Task - Once you find the line with "沈阳理工大学教务网爬虫持续更新中" in the data that follows, repeat it and every line after it exactly, through the line with "식별번호로 구분함 |".

Data extracted from a collection
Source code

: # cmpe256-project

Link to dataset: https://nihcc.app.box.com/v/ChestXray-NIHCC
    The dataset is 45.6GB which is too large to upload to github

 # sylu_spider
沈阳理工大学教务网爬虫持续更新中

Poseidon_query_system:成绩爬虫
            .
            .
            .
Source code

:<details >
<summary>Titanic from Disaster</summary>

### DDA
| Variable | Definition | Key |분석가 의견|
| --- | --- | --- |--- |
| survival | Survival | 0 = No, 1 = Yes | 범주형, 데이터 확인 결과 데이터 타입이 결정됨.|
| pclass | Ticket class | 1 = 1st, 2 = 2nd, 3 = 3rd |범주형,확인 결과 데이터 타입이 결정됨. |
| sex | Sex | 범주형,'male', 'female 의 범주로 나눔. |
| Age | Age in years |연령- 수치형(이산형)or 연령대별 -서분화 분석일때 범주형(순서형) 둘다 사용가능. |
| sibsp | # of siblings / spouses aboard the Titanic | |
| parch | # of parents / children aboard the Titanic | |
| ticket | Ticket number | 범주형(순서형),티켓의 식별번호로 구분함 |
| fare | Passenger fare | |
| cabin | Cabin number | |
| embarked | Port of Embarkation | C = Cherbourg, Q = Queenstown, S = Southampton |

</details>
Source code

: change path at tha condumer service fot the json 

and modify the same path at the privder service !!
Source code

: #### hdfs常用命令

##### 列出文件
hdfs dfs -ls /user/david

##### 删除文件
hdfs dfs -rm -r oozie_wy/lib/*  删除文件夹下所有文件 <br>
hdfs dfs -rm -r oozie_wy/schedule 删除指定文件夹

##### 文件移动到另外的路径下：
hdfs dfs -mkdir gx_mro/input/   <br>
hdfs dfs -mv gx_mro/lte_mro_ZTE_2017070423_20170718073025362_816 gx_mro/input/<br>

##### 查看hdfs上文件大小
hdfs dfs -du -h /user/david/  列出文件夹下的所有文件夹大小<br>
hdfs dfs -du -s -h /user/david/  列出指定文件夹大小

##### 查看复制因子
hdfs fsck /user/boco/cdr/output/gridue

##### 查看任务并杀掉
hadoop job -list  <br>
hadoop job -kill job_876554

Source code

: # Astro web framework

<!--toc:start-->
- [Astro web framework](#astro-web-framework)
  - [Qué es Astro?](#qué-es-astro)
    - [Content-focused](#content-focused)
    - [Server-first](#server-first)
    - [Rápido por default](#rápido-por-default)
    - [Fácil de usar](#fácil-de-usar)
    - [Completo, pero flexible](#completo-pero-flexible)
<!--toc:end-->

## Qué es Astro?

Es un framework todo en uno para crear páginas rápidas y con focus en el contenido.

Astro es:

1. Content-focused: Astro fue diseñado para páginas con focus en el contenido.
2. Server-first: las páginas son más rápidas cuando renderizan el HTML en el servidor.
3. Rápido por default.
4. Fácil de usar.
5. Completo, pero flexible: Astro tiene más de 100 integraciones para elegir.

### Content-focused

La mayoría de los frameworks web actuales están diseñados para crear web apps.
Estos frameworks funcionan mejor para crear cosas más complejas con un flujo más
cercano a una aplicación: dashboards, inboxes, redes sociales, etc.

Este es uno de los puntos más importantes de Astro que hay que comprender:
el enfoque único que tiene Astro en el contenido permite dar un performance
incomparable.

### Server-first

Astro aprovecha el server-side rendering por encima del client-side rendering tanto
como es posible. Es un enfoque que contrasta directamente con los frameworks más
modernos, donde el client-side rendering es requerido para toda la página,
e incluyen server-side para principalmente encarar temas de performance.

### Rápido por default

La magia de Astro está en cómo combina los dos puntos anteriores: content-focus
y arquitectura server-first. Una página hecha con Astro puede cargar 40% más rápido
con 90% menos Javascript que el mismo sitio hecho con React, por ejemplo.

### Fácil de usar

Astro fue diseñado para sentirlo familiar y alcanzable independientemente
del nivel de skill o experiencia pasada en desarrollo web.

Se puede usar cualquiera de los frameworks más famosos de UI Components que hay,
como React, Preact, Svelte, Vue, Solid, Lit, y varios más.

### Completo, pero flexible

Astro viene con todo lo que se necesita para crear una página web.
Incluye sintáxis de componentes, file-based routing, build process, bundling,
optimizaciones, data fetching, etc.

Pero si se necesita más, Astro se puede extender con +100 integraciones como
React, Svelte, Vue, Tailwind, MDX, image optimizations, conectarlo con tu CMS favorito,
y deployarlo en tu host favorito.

Exercise output -
沈阳理工大学教务网爬虫持续更新中

Poseidon_query_system:成绩爬虫
            .
            .
            .
Source code

:<details >
<summary>Titanic from Disaster</summary>

### DDA
| Variable | Definition | Key |분석가 의견|
| --- | --- | --- |--- |
| survival | Survival | 0 = No, 1 = Yes | 범주형, 데이터 확인 결과 데이터 타입이 결정됨.|
| pclass | Ticket class | 1 = 1st, 2 = 2nd, 3 = 3rd |범주형,확인 결과 데이터 타입이 결정됨. |
| sex | Sex | 범주형,'male', 'female 의 범주로 나눔. |
| Age | Age in years |연령- 수치형(이산형)or 연령대별 -서분화 분석일때 범주형(순서형) 둘다 사용가능. |
| sibsp | # of siblings / spouses aboard the Titanic | |
| parch | # of parents / children aboard the Titanic | |
| ticket | Ticket number | 범주형(순서형),티켓의 식별번호로 구분함 |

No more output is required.